Rebell der Kachin Independence Army (KIA) auf einem Kommandoposten nahe der chinesischen Grenze. © Patrick BODENHAM/AFP/GettyImages
Rebell der Kachin Independence Army (KIA) auf einem Kommandoposten nahe der chinesischen Grenze. © Patrick BODENHAM/AFP/GettyImages

Myanmar Schwere Menschenrechtsverletzungen an ethnischen Minderheiten

14. Juni 2017
Angehörige ethnischer Minderheiten im Norden Myanmars sind Folter, aussergerichtlichen Hinrichtungen, Entführungen und anderen schweren Menschenrechtsverletzungen durch die Armee und bewaffnete Gruppen ausgesetzt. Dies dokumentiert ein neuer Amnesty-Bericht.

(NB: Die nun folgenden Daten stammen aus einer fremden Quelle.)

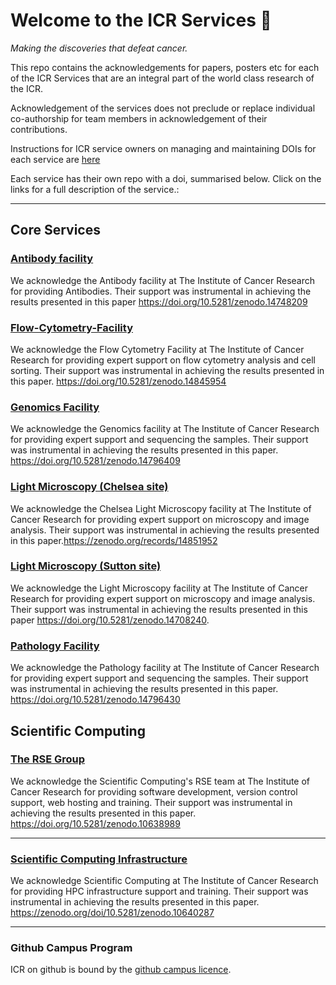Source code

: # Welcome to the ICR Services 👋
*Making the discoveries that defeat cancer.*

This repo contains the acknowledgements for papers, posters etc for each of the ICR Services that are an integral part of the world class research of the ICR.

Acknowledgement of the services does not preclude or replace individual co-authorship for team members in acknowledgement of their contributions.

Instructions for ICR service owners on managing and maintaining DOIs for each service are [here](https://github.com/ICR-Services/Instructions)

Each service has their own repo with a doi, summarised below. Click on the links for a full description of the service.:

---

## Core Services

### [Antibody facility](https://github.com/ICR-Services/Antibody-Facility)
We acknowledge the Antibody facility at The Institute of Cancer Research for providing Antibodies. Their support was instrumental in achieving the results presented in this paper https://doi.org/10.5281/zenodo.14748209


### [Flow-Cytometry-Facility](https://github.com/ICR-Services/ICR-Flow-Cytometry-Facility)
We acknowledge the Flow Cytometry Facility at The Institute of Cancer Research for providing expert support on flow cytometry analysis and cell sorting. Their support was instrumental in achieving the results presented in this paper. https://doi.org/10.5281/zenodo.14845954

### [Genomics Facility](https://github.com/ICR-Services/Genomics-Facility)
We acknowledge the Genomics facility at The Institute of Cancer Research for providing expert support and sequencing the samples. Their support was instrumental in achieving the results presented in this paper. https://doi.org/10.5281/zenodo.14796409

### [Light Microscopy (Chelsea site)](https://github.com/ICR-Services/Light-Microscopy-Facility-Chelsea)
We acknowledge the Chelsea Light Microscopy facility at The Institute of Cancer Research for providing expert support on microscopy and image analysis. Their support was instrumental in achieving the results presented in this paper.https://zenodo.org/records/14851952

### [Light Microscopy (Sutton site)](https://github.com/ICR-Services/Light-Microscopy-Facility)
We acknowledge the Light Microscopy facility at The Institute of Cancer Research for providing expert support on microscopy and image analysis. Their support was instrumental in achieving the results presented in this paper https://doi.org/10.5281/zenodo.14708240.

### [Pathology Facility](https://github.com/ICR-Services/Pathology-Facility)
We acknowledge the Pathology facility at The Institute of Cancer Research for providing expert support and sequencing the samples. Their support was instrumental in achieving the results presented in this paper. https://doi.org/10.5281/zenodo.14796430

## Scientific Computing
### [The RSE Group](https://github.com/ICR-Services/RSE-Group)
We acknowledge the Scientific Computing's RSE team at The Institute of Cancer Research for providing software development, version control support, web hosting and training. Their support was instrumental in achieving the results presented in this paper. https://doi.org/10.5281/zenodo.10638989

---

### [Scientific Computing Infrastructure](https://github.com/ICR-Services/Scientific-Computing/tree/main)
We acknowledge Scientific Computing at The Institute of Cancer Research for providing HPC infrastructure support and training. Their support was instrumental in achieving the results presented in this paper.  https://zenodo.org/doi/10.5281/zenodo.10640287

---

### Github Campus Program
ICR on github is bound by the [github campus licence](https://education.github.com/schools/terms).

Für den Bericht «All the Civilians Suffer. Conflict, Displacement and Abuse in Northern Myanmar» führten Amnesty-MitarbeiterInnen von März bis Mai 2017 mehr als 140 Interviews mit Betroffenen, Augenzeugen, MenschenrechtsverteidigerInnen und VertreterInnen humanitärer Organisationen durch. Sechs Jahre nach dem Ende des Waffenstillstands zwischen der Armee und der Kachin Independence Organization/Army, einer der grössten bewaffneten Gruppen des Landes, erreichen die Kämpfe im Norden des Landes eine neue Intensität.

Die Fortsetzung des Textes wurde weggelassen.